The application shall contain the following information:
(1)
Identifying name for the subdivision.
(2)
Legal description of the property to be subdivided.
(3)
Proposed means of water supply.
(4)
Proposed method of sewage disposal.
(5)
Proposed method of on-site and off-site drainage.
(6)
Name and address of owner of record, and evidence of ownership.
(7)
Name and address of the proprietor.
(8)
Name and address of the surveyor.
(9)
Proposed site grading.
There shall be an examination fee of one hundred dollars ($100.00) plus one dollar ($1.00) for each lot within the proposed subdivision, plus such amounts as may be charged to the City of Grand Rapids pursuant to State statute by other governmental units in connection with the proposed subdivision, but not including twenty dollars ($20.00) recording fee which is to be collected as provided under Section 5.333(1) hereof, submitted with all preliminary plats, payable to the Treasurer of the City of Grand Rapids. No additional examination fee will be required on submittal of the final plat.
Prior to submission of the preliminary plat as above provided, the proprietor may submit a pre-preliminary plat on a topographic map to the City Planning Director and City Engineer for review of lot size, lot orientation, street layout, street width and overall compliance with the provisions of Chapter 61 (Zoning) and the Master Plan. This review shall not constitute any approval of the proposed preliminary plat, but shall serve primarily as guidance to the prospective proprietor. The City Planning Director and City Engineer shall respond to the proprietor within fifteen (15) days of the receipt of a pre-preliminary plat. Except for the informal review of the pre-preliminary plat as provided above, no preliminary plat shall be accepted for filling by the City Clerk nor otherwise considered or reviewed until the examination fee is paid.
(Ord. No. 69-85, 11-18-69)
The preliminary plat shall be drawn to a scale of not more than two hundred (200) feet to one (1) inch and may be an original drawing or reproduction, on unbacked paper. It shall show the name, location and position of the subdivision and the subdivision plan and layout in sufficient detail on a topographic map to enable a determination of whether the subdivision meets requirements for lots, streets, utilities and roads including drainage and flood plains.
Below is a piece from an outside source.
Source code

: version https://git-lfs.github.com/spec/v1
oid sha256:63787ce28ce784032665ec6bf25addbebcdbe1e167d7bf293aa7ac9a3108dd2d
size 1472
In addition it shall contain the following information:
(1)
Identifying name for the subdivision.
(2)
Legal description of the parcel.
(3)
Name and address of the proprietor.
(4)
Name, address and seal of the surveyor who prepared the plat.
(5)
Proposed division of the land.
(6)
Date, cardinal point and scale.
(7)
The boundary lines, accurate in scale, of the tract to be subdivided.
(8)
The location, widths and names of any existing streets which may affect the location of a proposed street, and the location of any existing easements and their purpose.
(9)
The location of all drains, drainage ditches, ravines, culverts and other natural or artificial drainage facilities.
(10)
The location, widths and names of proposed streets, parks, lots and walkways in the area proposed to be platted and which are proposed to be dedicated to the public use.
(11)
The location of all proposed easements and their purpose.
(12)
When only a portion of a tract owned by the proprietor is proposed to be subdivided, a general layout of the remaining area shall be shown if the City Planning Director and the City Engineer determine that a reasonable review cannot be made of the proposed plat without reference to the remaining unplatted area at the time of the submission of the application and preliminary plat.
(13)
A location map at a scale of one (1) inch equals four hundred (400) feet (1″ = 400′) relating the proposed subdivision to the existing streets in the surrounding area.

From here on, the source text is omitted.